The prop, costume and prosthetic cupboards have been well and truly raided to give a real Cantina feel to the alien streets that the Doctor and Clara find themselves on. Having watched it twice, I still can’t decide how I feel about Doreen – though it’s not the first time the Tardis has been unable to translate an alien language for the companion (the Hath, in The Doctor’s Daughter, spring to mind).
I wish I could say I’m warming to Clara, but despite her good instincts, bravery, self-sacrifice and kindness I’ve yet to take her to my heart. All of which is making me feel like a heel, quite frankly. I’m also in two minds about her not being able to get into the Tardis to hide Merry. It could be that she simply hasn’t earned her key yet, or perhaps the Tardis knows more than the Doctor about Clara and really doesn’t like her. This is a ship with a heart after all, but we will just have to wait for the Moff to reveal all.
In the meantime, the perfectly lovely ceremony goes awry when one of the chorister’s muffs a note, and Merry (Aled Jones’s daughter, fact fans) is sucked across space to the big golden pyramid that is home to a mummy known as Grandfather.
Naturally, the Doctor and Clara give chase to get her back, at considerable emotional cost to Clara. Merry is whisked inside the pyramid and locked away behind a door with a “frequency-modulated acoustic lock; the key changes ten million zillion squillion times a second” (Clara: Can you open it? The Doctor: Technically no. In reality also no.
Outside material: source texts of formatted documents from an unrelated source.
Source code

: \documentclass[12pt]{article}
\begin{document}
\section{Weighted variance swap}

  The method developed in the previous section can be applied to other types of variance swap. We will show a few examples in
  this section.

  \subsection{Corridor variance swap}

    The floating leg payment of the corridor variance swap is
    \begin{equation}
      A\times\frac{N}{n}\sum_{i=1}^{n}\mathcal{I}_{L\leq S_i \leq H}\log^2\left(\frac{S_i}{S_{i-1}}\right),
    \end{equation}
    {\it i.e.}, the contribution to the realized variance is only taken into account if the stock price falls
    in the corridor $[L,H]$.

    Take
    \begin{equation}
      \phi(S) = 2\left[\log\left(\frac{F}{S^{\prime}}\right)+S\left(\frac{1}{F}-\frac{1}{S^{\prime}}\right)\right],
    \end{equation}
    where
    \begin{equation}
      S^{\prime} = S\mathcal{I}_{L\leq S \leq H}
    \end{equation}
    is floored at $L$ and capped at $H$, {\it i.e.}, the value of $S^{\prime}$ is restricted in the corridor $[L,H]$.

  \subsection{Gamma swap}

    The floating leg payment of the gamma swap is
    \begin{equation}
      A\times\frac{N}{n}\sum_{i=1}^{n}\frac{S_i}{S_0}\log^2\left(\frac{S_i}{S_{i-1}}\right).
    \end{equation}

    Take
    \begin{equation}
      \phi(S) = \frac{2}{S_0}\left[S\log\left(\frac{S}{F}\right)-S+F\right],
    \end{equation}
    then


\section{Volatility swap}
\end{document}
But still, let’s give it a stab [Throws himself at door making not the slightest impression on it].)
Having broken in (and I have to say I really enjoyed Matt Smith’s holding open an extremely heavy door using only the sonic bit), they find Merry doesn’t want to escape, she’s prepared to sacrifice her soul to save her people. The Doctor’s speech to her, explaining just what such a sacrifice means, bears watching again when you’ve seen his own offer of self-sacrifice later.
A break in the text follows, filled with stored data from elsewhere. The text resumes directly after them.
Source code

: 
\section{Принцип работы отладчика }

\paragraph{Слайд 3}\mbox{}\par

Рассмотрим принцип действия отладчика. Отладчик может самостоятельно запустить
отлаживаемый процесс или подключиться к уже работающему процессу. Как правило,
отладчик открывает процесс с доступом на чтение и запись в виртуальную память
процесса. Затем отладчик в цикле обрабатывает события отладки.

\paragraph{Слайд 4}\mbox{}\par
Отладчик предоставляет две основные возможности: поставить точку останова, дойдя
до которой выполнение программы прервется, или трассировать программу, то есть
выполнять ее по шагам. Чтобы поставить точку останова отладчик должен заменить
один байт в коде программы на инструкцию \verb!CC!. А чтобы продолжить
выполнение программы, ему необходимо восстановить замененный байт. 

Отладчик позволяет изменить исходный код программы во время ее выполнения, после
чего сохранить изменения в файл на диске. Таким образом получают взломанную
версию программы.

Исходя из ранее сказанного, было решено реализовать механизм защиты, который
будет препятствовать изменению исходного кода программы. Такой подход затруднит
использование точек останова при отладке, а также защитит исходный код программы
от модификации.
Just when you think the only thing left to do is escape the Grinch-like mummy and save Merry’s people, the creepiest creatures of the episode reappear, this time with a name: The Vigil. The only thing more scary than them turning up, is them disappearing because the Old God is awake and about to consume everything.
It probably goes without saying that my favourite part of the episode is the Doctor’s confrontation with the Old God. It’s not often the Doctor seems small, but to watch him pull himself up from diminishment to his full, magnificent, tear-stained, roaring glory, buoyed by Merry’s singing and perhaps almost hoping that the parasite will devour his millenium of painful memories, moved me to tears and broke my heart.
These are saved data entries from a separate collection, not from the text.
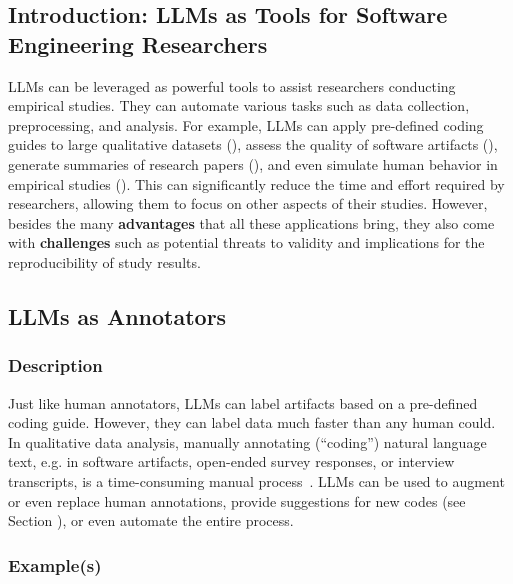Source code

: 



\subsection{Introduction: LLMs as Tools for Software Engineering Researchers}
\label{sec:llms-as-tools-for-software-engineering-researchers}

LLMs can be leveraged as powerful tools to assist researchers conducting empirical studies.
They can automate various tasks such as data collection, preprocessing, and analysis.
For example, LLMs can apply pre-defined coding guides to large qualitative datasets (\annotators), assess the quality of software artifacts (\judges), generate summaries of research papers (\synthesis), and even simulate human behavior in empirical studies (\subjects).
This can significantly reduce the time and effort required by researchers, allowing them to focus on other aspects of their studies.
However, besides the many \textbf{advantages} that all these applications bring, they also come with \textbf{challenges} such as potential threats to validity and implications for the reproducibility of study results.

\subsection{LLMs as Annotators}
\label{sec:llms-as-annotators}

\subsubsection{Description}

Just like human annotators, LLMs can label artifacts based on a pre-defined coding guide.
However, they can label data much faster than any human could. 
In qualitative data analysis, manually annotating (``coding'') natural language text, e.g. in software artifacts, open-ended survey responses, or interview transcripts, is a time-consuming manual process~\cite{DBLP:journals/ase/BanoHZT24}.
LLMs can be used to augment or even replace human annotations, provide suggestions for new codes (see Section \synthesis), or even automate the entire process.

\subsubsection{Example(s)}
It is, of course, Clara who comes to the rescue when the Old God is not finished off by the Doctor (my reading is that it didn’t like the taste of the Doctor’s memories – and who can blame it? Not even the Doctor likes them. Your alternative suggestions are most welcome, of course) and sacrifices the leaf which represents the stories her mother should have had to finally destroy the parasite. I can’t say I’m sorry to see the end of that damn leaf though.